Nihayet, ‘Büyük İstanbul Mitingi’nin başlamasına saatler kala, her durakta parti ya da mahalle sorumlusu görevlilerin fotoğraflarını çektikten sonra, üzerinde ‘görevli’ yazan belediye otobüslerine bindirdikleri miting yolcuları manzaralarıyla karşılaştık. Son anda yetişenlerin, binmeden önce görevliyi bulup fotoğrafını çektirdiği duraklar… Bu otobüslerden biriyle Hasköy İskelesi’ne, oradan Yenikapı’ya varanı bekleyen manzara hakikaten çarpıcıydı. Üzerinde ‘Beylikdüzü’, ‘Kâğıthane’, ‘Sultanbeyli’ yazan, ellerinde aynı yerden hazırlanmış kumanyalarıyla çıkan yolcularıyla sıra sıra vapurlar. Buralarda iskele var mı ki diye sormama gerek kalmadan, birkaç metre ötedeki seçim otobüsünden yanıt geliyor: ‘Onlar konuşur, AK Parti yapar’. Susuyorum.
Sonra da susuyorum. Yenikapı sahili uzun namlulu silahlarıyla keskin nişancı kaynıyor. Yağmur dineli saatler olmuş, ama hava bunaltıcı. Bir çamurda kayıp burkulan ayağım, bir de gördüğüm manzara canımı acıtıyor. Erdoğan’ın konuşması başlar başlamaz, selfisini çekip kanıtını cebine koyan, ayrılıp vapurda yer ayırmaya gidiyor. Erdoğan, her sözü manşet günlerinden epey uzaklarda, daldan dala atlıyor. Kötü muamele gören atlardan bahsederken bile ‘onları’ (tüm muhaliflerini) suçlar gibi yapmaya çalışıyor, ama olmuyor, artık olmuyor. 24 Mart 1995 gecesindeki coşkunun yerinde yeller esiyor. AKP muhitini terk etmiş özgüvenin yerini kuşku ikame etmiş; ‘giderse ne yaparız’ kadar ‘gitmezse ne yaparız’ arasında yalpalanan şaşkın bir kitle var bu kez.

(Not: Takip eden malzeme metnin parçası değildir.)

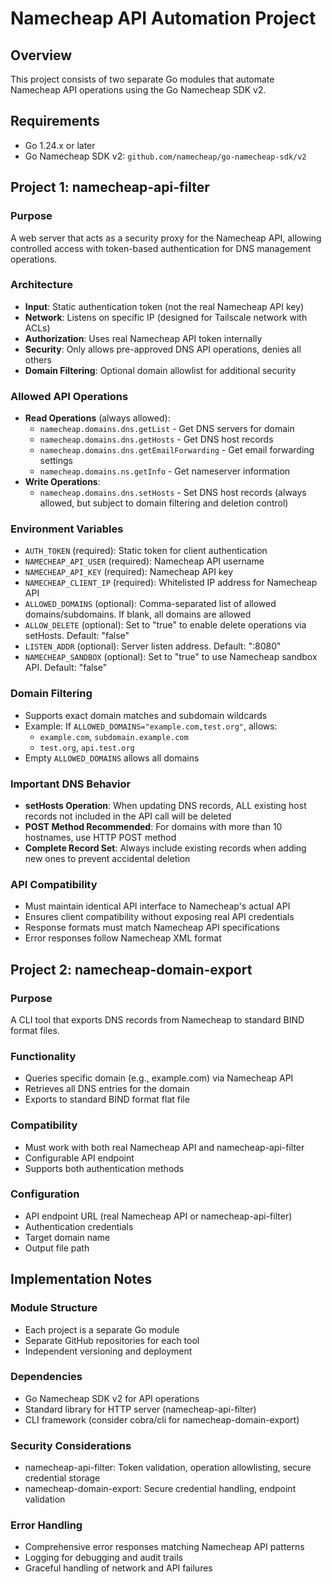 # Namecheap API Automation Project

## Overview
This project consists of two separate Go modules that automate Namecheap API operations using the Go Namecheap SDK v2.

## Requirements
- Go 1.24.x or later
- Go Namecheap SDK v2: `github.com/namecheap/go-namecheap-sdk/v2`

## Project 1: namecheap-api-filter

### Purpose
A web server that acts as a security proxy for the Namecheap API, allowing controlled access with token-based authentication for DNS management operations.

### Architecture
- **Input**: Static authentication token (not the real Namecheap API key)
- **Network**: Listens on specific IP (designed for Tailscale network with ACLs)
- **Authorization**: Uses real Namecheap API token internally
- **Security**: Only allows pre-approved DNS API operations, denies all others
- **Domain Filtering**: Optional domain allowlist for additional security

### Allowed API Operations
- **Read Operations** (always allowed):
  - `namecheap.domains.dns.getList` - Get DNS servers for domain
  - `namecheap.domains.dns.getHosts` - Get DNS host records
  - `namecheap.domains.dns.getEmailForwarding` - Get email forwarding settings
  - `namecheap.domains.ns.getInfo` - Get nameserver information
- **Write Operations**:
  - `namecheap.domains.dns.setHosts` - Set DNS host records (always allowed, but subject to domain filtering and deletion control)

### Environment Variables
- `AUTH_TOKEN` (required): Static token for client authentication
- `NAMECHEAP_API_USER` (required): Namecheap API username
- `NAMECHEAP_API_KEY` (required): Namecheap API key
- `NAMECHEAP_CLIENT_IP` (required): Whitelisted IP address for Namecheap API
- `ALLOWED_DOMAINS` (optional): Comma-separated list of allowed domains/subdomains. If blank, all domains are allowed
- `ALLOW_DELETE` (optional): Set to "true" to enable delete operations via setHosts. Default: "false"
- `LISTEN_ADDR` (optional): Server listen address. Default: ":8080"
- `NAMECHEAP_SANDBOX` (optional): Set to "true" to use Namecheap sandbox API. Default: "false"

### Domain Filtering
- Supports exact domain matches and subdomain wildcards
- Example: If `ALLOWED_DOMAINS="example.com,test.org"`, allows:
  - `example.com`, `subdomain.example.com`
  - `test.org`, `api.test.org`
- Empty `ALLOWED_DOMAINS` allows all domains

### Important DNS Behavior
- **setHosts Operation**: When updating DNS records, ALL existing host records not included in the API call will be deleted
- **POST Method Recommended**: For domains with more than 10 hostnames, use HTTP POST method
- **Complete Record Set**: Always include existing records when adding new ones to prevent accidental deletion

### API Compatibility
- Must maintain identical API interface to Namecheap's actual API
- Ensures client compatibility without exposing real API credentials
- Response formats must match Namecheap API specifications
- Error responses follow Namecheap XML format

## Project 2: namecheap-domain-export

### Purpose
A CLI tool that exports DNS records from Namecheap to standard BIND format files.

### Functionality
- Queries specific domain (e.g., example.com) via Namecheap API
- Retrieves all DNS entries for the domain
- Exports to standard BIND format flat file

### Compatibility
- Must work with both real Namecheap API and namecheap-api-filter
- Configurable API endpoint
- Supports both authentication methods

### Configuration
- API endpoint URL (real Namecheap API or namecheap-api-filter)
- Authentication credentials
- Target domain name
- Output file path

## Implementation Notes

### Module Structure
- Each project is a separate Go module
- Separate GitHub repositories for each tool
- Independent versioning and deployment

### Dependencies
- Go Namecheap SDK v2 for API operations
- Standard library for HTTP server (namecheap-api-filter)
- CLI framework (consider cobra/cli for namecheap-domain-export)

### Security Considerations
- namecheap-api-filter: Token validation, operation allowlisting, secure credential storage
- namecheap-domain-export: Secure credential handling, endpoint validation

### Error Handling
- Comprehensive error responses matching Namecheap API patterns
- Logging for debugging and audit trails
- Graceful handling of network and API failures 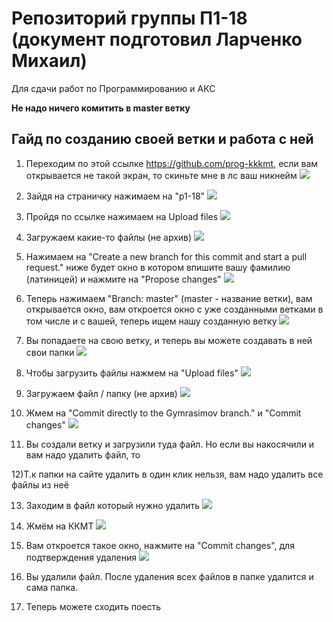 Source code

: # Репозиторий группы П1-18 (документ подготовил Ларченко Михаил)
Для сдачи работ по Программированию и АКС

**Не надо ничего комитить в master ветку**

## Гайд по созданию своей ветки и работа с ней

1) Переходим по этой ссылке https://github.com/prog-kkkmt, если вам открывается не такой экран, то скиньте мне в лс ваш никнейм
[![](https://sun9-62.userapi.com/c857520/v857520878/1df793/5zX-k1asI5w.jpg)](https://sun9-62.userapi.com/c857520/v857520878/1df793/5zX-k1asI5w.jpg)

2) Зайдя на страничку нажимаем на "p1-18"
[![](https://sun9-19.userapi.com/c857520/v857520878/1df79d/rLR6aVoVLXs.jpg)](https://sun9-19.userapi.com/c857520/v857520878/1df79d/rLR6aVoVLXs.jpg)

3) Пройдя по ссылке нажимаем на Upload files
[![](https://sun9-34.userapi.com/c857520/v857520878/1df7a7/QmeAXuUnOXA.jpg)](https://sun9-34.userapi.com/c857520/v857520878/1df7a7/QmeAXuUnOXA.jpg)

4) Загружаем какие-то файлы (не архив)
[![](https://sun9-34.userapi.com/c857520/v857520878/1df7cf/H8rFj5RAo5w.jpg)](https://sun9-34.userapi.com/c857520/v857520878/1df7cf/H8rFj5RAo5w.jpg)

5) Нажимаем на "Create a new branch for this commit and start a pull request." ниже будет окно в котором впишите вашу фамилию (латиницей) и нажмите на "Propose changes"
[![](https://sun9-57.userapi.com/c857520/v857520878/1df7d9/ubXZSUu-vsw.jpg)](https://sun9-57.userapi.com/c857520/v857520878/1df7d9/ubXZSUu-vsw.jpg)

6) Теперь нажимаем "Branch: master" (master - название ветки), вам открывается окно, вам откроется окно с уже созданными ветками в том числе и с вашей, теперь ищем нашу созданную ветку
[![](https://sun9-42.userapi.com/c857520/v857520878/1df7eb/3BnKoR8oZTs.jpg)](https://sun9-42.userapi.com/c857520/v857520878/1df7eb/3BnKoR8oZTs.jpg)

7) Вы попадаете на свою ветку, и теперь вы можете создавать в ней свои папки
[![](https://sun9-44.userapi.com/c857520/v857520878/1df823/H2gY4tdTFfE.jpg)](https://sun9-44.userapi.com/c857520/v857520878/1df823/H2gY4tdTFfE.jpg)

8) Чтобы загрузить файлы нажмем на "Upload files"
[![](https://sun9-36.userapi.com/c857520/v857520878/1df836/DJ6neVr0Iak.jpg)](https://sun9-36.userapi.com/c857520/v857520878/1df836/DJ6neVr0Iak.jpg)

9) Загружаем файл / папку (не архив)
[![](https://sun9-16.userapi.com/c857520/v857520878/1df847/0UKmHQZiMsA.jpg)](https://sun9-16.userapi.com/c857520/v857520878/1df847/0UKmHQZiMsA.jpg)

10) Жмем на "Commit directly to the Gymrasimov branch." и "Commit changes"
[![](https://sun1-29.userapi.com/c857520/v857520878/1df85a/xnV1VYS21-k.jpg)](https://sun1-29.userapi.com/c857520/v857520878/1df85a/xnV1VYS21-k.jpg)

11) Вы создали ветку и загрузили туда файл. Но если вы накосячили и вам надо удалить файл, то


12)Т.к папки на сайте удалить в один клик нельзя, вам надо удалить все файлы из неё

13) Заходим в файл который нужно удалить
[![](https://sun9-26.userapi.com/c857520/v857520878/1df876/te1R8Ya5PYQ.jpg)](https://sun9-26.userapi.com/c857520/v857520878/1df876/te1R8Ya5PYQ.jpg)

14) Жмём на ККМТ
[![](https://sun9-34.userapi.com/c857520/v857520878/1df88a/vZTsYmIbQUc.jpg)](https://sun9-34.userapi.com/c857520/v857520878/1df88a/vZTsYmIbQUc.jpg)

15) Вам откроется такое окно, нажмите на "Commit changes", для подтверждения удаления
[![](https://sun9-71.userapi.com/c857520/v857520878/1df894/bgjtZ1Es8t0.jpg)](https://sun9-71.userapi.com/c857520/v857520878/1df894/bgjtZ1Es8t0.jpg)

16) Вы удалили файл. После удаления всех файлов в папке удалится и сама папка.

17) Теперь можете сходить поесть
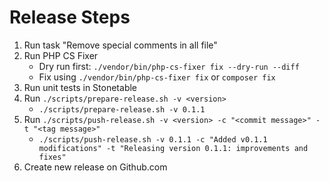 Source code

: # Release Steps

1. Run task "Remove special comments in all file"
2. Run PHP CS Fixer
    - Dry run first: `./vendor/bin/php-cs-fixer fix --dry-run --diff`
    - Fix using `./vendor/bin/php-cs-fixer fix` or `composer fix`
3. Run unit tests in Stonetable
4. Run `./scripts/prepare-release.sh -v <version>`
    - `./scripts/prepare-release.sh -v 0.1.1`
5. Run `./scripts/push-release.sh -v <version> -c "<commit message>" -t "<tag message>"`
    - `./scripts/push-release.sh -v 0.1.1 -c "Added v0.1.1 modifications" -t "Releasing version 0.1.1: improvements and fixes"`
6. Create new release on Github.com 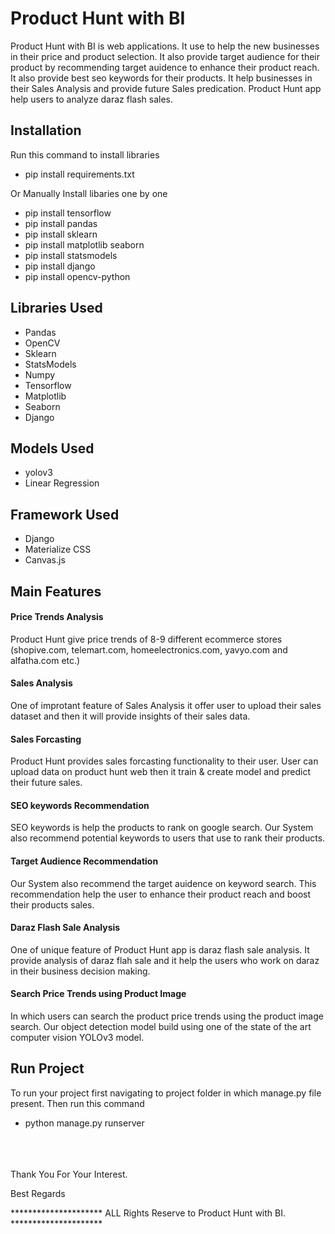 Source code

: # Product Hunt with BI

Product Hunt with BI is web applications. It use to help the new businesses in their price and product selection. It also provide target audience for their product by recommending target auidence to enhance their product reach. It also provide best seo keywords for their products. It help businesses in their Sales Analysis and provide future Sales predication. Product Hunt app help users to analyze daraz flash sales.

## Installation

Run this command to install libraries
* pip install requirements.txt

Or Manually Install libaries one by one
* pip install tensorflow
* pip install pandas
* pip install sklearn
* pip install matplotlib seaborn
* pip install statsmodels
* pip install django
* pip install opencv-python

## Libraries Used
* Pandas
* OpenCV
* Sklearn
* StatsModels
* Numpy
* Tensorflow
* Matplotlib
* Seaborn
* Django

## Models Used
* yolov3
* Linear Regression

## Framework Used
* Django
* Materialize CSS
* Canvas.js

## Main Features

#### Price Trends Analysis

Product Hunt give price trends of 8-9 different ecommerce stores (shopive.com, telemart.com, homeelectronics.com, yavyo.com and alfatha.com etc.)

#### Sales Analysis

One of improtant feature of Sales Analysis it offer user to upload their sales dataset and then it will provide insights of their sales data.

#### Sales Forcasting

Product Hunt provides sales forcasting functionality to their user. User can upload data on product hunt web then it train & create model and predict their future sales.

#### SEO keywords Recommendation

SEO keywords is help the products to rank on google search. Our System also recommend potential keywords to users that use to rank their products.

#### Target Audience Recommendation

Our System also recommend the target auidence on keyword search. This recommendation help the user to enhance their product reach and boost their products sales.

#### Daraz Flash Sale Analysis

One of unique feature of Product Hunt app is daraz flash sale analysis. It provide analysis of daraz flah sale and it help the users who work on daraz in their business decision making.

#### Search Price Trends using Product Image

In which users can search the product price trends using the product image search. Our object detection model build using one of the state of the art computer vision YOLOv3 model.


## Run Project

To run your project first navigating to project folder in which manage.py file present. Then run this command
* python manage.py runserver


<br /><br /><br />
Thank You For Your Interest.

Best Regards


********************* ALL Rights Reserve to Product Hunt with BI. *********************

‘Büyük İstanbul Mitingi’, Erdoğan’ın neredeyse toptan mağdurlaştırdığı muhaliflerini sevindirecek manzaralar sunsa da benim canımı yakıyor. 17 Haziran Erdoğan’ın sonunun hangi noktası olursa olsun, iktidarının ilk yıllarında, mütedeyyin ve olmayanların birbirleriyle temas kurması, anlamaya başlaması gibi memlekete yaptığı en büyük iyiliği geri almakla kalmayıp, onu yıllarca iktidarda tutanlara, kendinden olmayana karşı enjekte ettiği lümpen nefretin resmidir aynı zamanda. Ve tabi kendinden olana bile güvenmeyen; yol arkadaşından şüphe duymaktan önündeki duvarı göremeyen boyutlardaki bir kuşkuculuğun da… Erdoğan, 24 Haziran’da sandıktan sağ çıkacak olsa bile, kuşkuculuktan muzdarip yandaşlar kâbusundan kurtulması çok zor olacak. Değer miydi?